Lively, Bony & Cleverly & My Snooty Tastes
Tuesday, March 30, 2010
My mother liked to use the word snooty to describe her taste for things. She preferred that word to the more usual refined. She would often say to me in Spanish, “Hay poca gente fina como nosotros,” or “There are few people with good taste such as us.”
When I was in my late teens she never said anything about my near obsession in reading any science fiction book I could find. As long as I was reading that was fine. But she would hand me books, every once in a while and tell me it was a good book. I learned to trust her taste and I have maintained my snooty taste for books since.
I no longer read science fiction but I still (with no apology) read mysteries. For many years the only female mystery author I read was P.D. James. I had a dislike for the likes of Mary Stewart and such books as her gothic/governess novel Nine Coaches Waiting which I remember buying for my mother. She loved it. It is only at this recent date that I have abandoned this silly idea and I have read all the books published until now by Barbara Cleverly. I joke around in telling that this real name sounds as manufactured as that other English author’s name, Penelope Lively!
And it is Penelope Lively which brings me to cite my reading relationship with Celia Duthie. It is Duthie who first recommended Lively to me. Duthie, much like my mother would have been impressed by Lively’s birth in Cairo.
For many years back when Duthies was the bookstore empire in Vancouver I would go in to the main store on Robson to ask for my favourite mystery writer
Jerome Charyn's latest. Every employee there and Duthie would ask me, “Have you read Michael Dibdin?” I finally broke down and bought my first Aurelio Zen mystery by Dibdin called Cabal and I was hooked. I first read ever book written by the man until that time and then waited every year for his next (and Robert Harris’, and John Le Carré, also authors Duthie liked). It was last year that I read Dibdin’s End Games which was his last as he died. There is nothing sadder that knowing that one’s taste for an author’s works can no longer be satisfied.
But there is another opposite side to that story. This is the discovery of authors who have written (they are usually prolific) a string of novels and one can indulge for some time. Sometimes I find them halfway so after reading their output I have to then wait for the next. That has been the case with Colin Dexter (alas he is now dead), Reginald Hill (he isn’t!), and Patrick O’Brian (he is!). And of course I am waiting for Barbara Cleverly’s next Inspector Joe Sandilands mystery and her next Laetitia Talbott one.

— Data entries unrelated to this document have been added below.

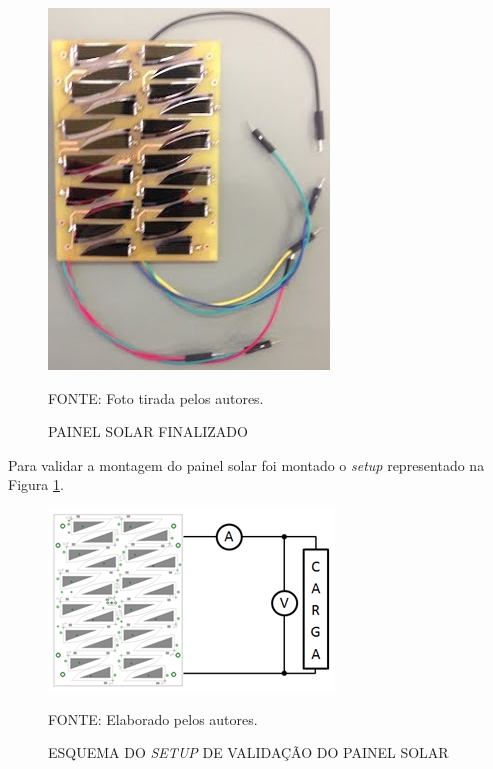 \documentclass[
	12pt,				%
	openright,			%
	oneside,			%
	a4paper,			%
	english,			%
	french,				%
	spanish,			%
	brazil,				%
	oldfontcommands
	]{abntex2}
\begin{document}
	\begin{figure}[th]
		\caption{PAINEL SOLAR FINALIZADO}
		\centering
		\includegraphics[width=0.75\linewidth]{./figs/painel_solar}
		
		\begin{small}
			FONTE: Foto tirada pelos autores.
		\end{small}	
	\end{figure}
	
	Para validar a montagem do painel solar foi montado o \textit{setup} representado na Figura \ref{Fig_setup_cell}.
	
	\begin{figure}[th]
		\caption{ESQUEMA DO \textit{SETUP} DE VALIDAÇÃO DO PAINEL SOLAR}
		\centering
		\label{Fig_setup_cell}
		\includegraphics[width=0.8\linewidth]{./figs/setup_solar}
		
		\begin{small}
			FONTE: Elaborado pelos autores.
		\end{small}	
	\end{figure}
	\pagebreak
	
\end{document}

Then there are authors like Andrea Camilleri and his Inspector Montalbano series. I have read all the ones that have been translated into English including the latest The Wings of the Sphinx. The author, who is in his 80s, is still writing them, but I must wait for the translations as they occur.
One happy situation came my way some years ago when Duthie gave me a used copy of Arthur W. Upfield’s Venom House featuring his half breed inspector Napoleon Bonaparte (“Please call me Boney!”). I was hooked from the first. The writer and Englishman who had been sent to Australia as a young man by his father and died in 1964 had written 29 of them. It was up to me to find the other 28. Since Upfield has long been out of print this took some effort and I got as far as number 25. Each one of these can be read independently out of order and they all describe a way of life in the remote stations of Australia that has all but faded with modernity and globalization.
I do think that about now I might attempt to tackle Upfield all over again. I have been struggling (but with pleasure!) with Harold Bloom’s Where Shall Wisdom Be Found? At this moment I am finding out why it was that Plato was so much against poets and in particular with Homer. But the real gem of this book has been to find out that the Book of Job is well worth reading in detail.
Upfield might have to wait as I have “discovered” Father Andrew M. Greeley. But that is another story for another day.